[Collected data]
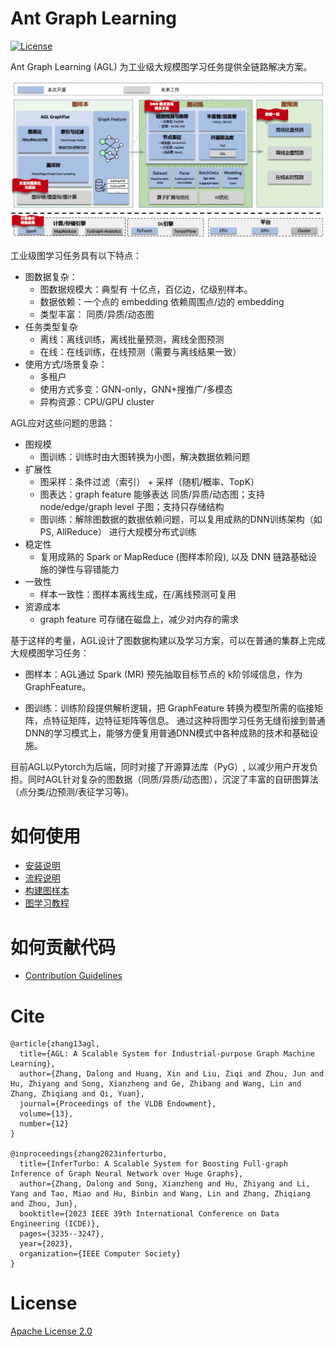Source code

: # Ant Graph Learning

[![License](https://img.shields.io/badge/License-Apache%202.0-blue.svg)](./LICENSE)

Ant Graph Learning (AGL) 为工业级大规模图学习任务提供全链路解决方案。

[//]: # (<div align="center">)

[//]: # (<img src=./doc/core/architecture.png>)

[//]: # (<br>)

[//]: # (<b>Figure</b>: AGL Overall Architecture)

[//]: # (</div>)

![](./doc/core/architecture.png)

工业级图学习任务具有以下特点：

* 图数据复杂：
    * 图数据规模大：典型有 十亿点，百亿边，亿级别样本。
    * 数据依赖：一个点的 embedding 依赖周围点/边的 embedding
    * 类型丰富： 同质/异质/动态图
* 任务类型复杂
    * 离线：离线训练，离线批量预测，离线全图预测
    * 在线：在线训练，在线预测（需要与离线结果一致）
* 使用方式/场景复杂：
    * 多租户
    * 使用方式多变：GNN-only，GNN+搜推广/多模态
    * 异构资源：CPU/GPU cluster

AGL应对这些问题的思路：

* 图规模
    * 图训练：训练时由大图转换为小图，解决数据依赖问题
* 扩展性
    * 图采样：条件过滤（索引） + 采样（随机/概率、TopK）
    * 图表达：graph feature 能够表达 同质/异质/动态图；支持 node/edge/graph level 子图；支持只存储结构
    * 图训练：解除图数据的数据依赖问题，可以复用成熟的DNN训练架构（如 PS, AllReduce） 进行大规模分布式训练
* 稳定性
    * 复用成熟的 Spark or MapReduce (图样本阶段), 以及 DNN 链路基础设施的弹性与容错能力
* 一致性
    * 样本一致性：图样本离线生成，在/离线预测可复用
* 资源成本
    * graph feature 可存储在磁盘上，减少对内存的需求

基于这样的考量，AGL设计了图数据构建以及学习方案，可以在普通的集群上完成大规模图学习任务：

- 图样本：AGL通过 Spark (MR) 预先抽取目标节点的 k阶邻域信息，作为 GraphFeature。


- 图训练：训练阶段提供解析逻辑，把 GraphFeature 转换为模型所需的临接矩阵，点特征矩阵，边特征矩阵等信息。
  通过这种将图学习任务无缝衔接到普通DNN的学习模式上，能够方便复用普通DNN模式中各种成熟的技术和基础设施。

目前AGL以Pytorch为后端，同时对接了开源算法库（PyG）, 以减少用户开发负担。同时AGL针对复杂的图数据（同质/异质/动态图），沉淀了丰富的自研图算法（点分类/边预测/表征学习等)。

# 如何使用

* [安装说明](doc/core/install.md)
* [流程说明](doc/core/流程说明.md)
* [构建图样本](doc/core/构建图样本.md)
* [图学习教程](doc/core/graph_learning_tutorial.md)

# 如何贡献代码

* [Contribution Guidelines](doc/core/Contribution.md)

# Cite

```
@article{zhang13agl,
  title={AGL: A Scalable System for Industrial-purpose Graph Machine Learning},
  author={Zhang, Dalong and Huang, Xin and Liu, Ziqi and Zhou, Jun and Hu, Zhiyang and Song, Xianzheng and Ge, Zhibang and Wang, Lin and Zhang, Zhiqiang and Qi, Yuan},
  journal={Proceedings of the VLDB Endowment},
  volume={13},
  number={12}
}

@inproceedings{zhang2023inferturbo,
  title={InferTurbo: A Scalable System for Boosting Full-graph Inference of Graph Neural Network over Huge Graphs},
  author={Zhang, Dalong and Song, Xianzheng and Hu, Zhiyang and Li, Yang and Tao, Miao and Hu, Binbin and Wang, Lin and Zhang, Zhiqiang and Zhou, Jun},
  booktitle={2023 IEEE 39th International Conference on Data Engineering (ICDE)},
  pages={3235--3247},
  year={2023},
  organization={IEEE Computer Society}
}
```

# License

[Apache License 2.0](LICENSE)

...

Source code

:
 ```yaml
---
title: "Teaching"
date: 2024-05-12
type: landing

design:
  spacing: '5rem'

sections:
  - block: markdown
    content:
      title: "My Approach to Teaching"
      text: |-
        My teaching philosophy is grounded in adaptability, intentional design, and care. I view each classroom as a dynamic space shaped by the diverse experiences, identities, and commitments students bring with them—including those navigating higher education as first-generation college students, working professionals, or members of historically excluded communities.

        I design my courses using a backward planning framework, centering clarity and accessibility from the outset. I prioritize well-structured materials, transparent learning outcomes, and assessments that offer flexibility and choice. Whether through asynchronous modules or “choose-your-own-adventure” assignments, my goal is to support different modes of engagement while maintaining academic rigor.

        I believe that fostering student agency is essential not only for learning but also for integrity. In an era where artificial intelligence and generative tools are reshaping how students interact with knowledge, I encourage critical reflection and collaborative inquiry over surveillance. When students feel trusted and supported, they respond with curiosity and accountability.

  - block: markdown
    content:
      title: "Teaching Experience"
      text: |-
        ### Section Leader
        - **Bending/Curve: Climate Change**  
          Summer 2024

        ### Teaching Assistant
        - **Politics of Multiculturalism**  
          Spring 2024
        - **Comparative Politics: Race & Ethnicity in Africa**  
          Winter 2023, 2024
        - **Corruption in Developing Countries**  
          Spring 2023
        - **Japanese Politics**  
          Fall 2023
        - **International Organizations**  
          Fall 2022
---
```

EXERCISE ▸ Which lines in the data above hold the string "Zhiqiang"? Return each of them.

OUTPUT BELOW ▸
  author={Zhang, Dalong and Huang, Xin and Liu, Ziqi and Zhou, Jun and Hu, Zhiyang and Song, Xianzheng and Ge, Zhibang and Wang, Lin and Zhang, Zhiqiang and Qi, Yuan},
  author={Zhang, Dalong and Song, Xianzheng and Hu, Zhiyang and Li, Yang and Tao, Miao and Hu, Binbin and Wang, Lin and Zhang, Zhiqiang and Zhou, Jun},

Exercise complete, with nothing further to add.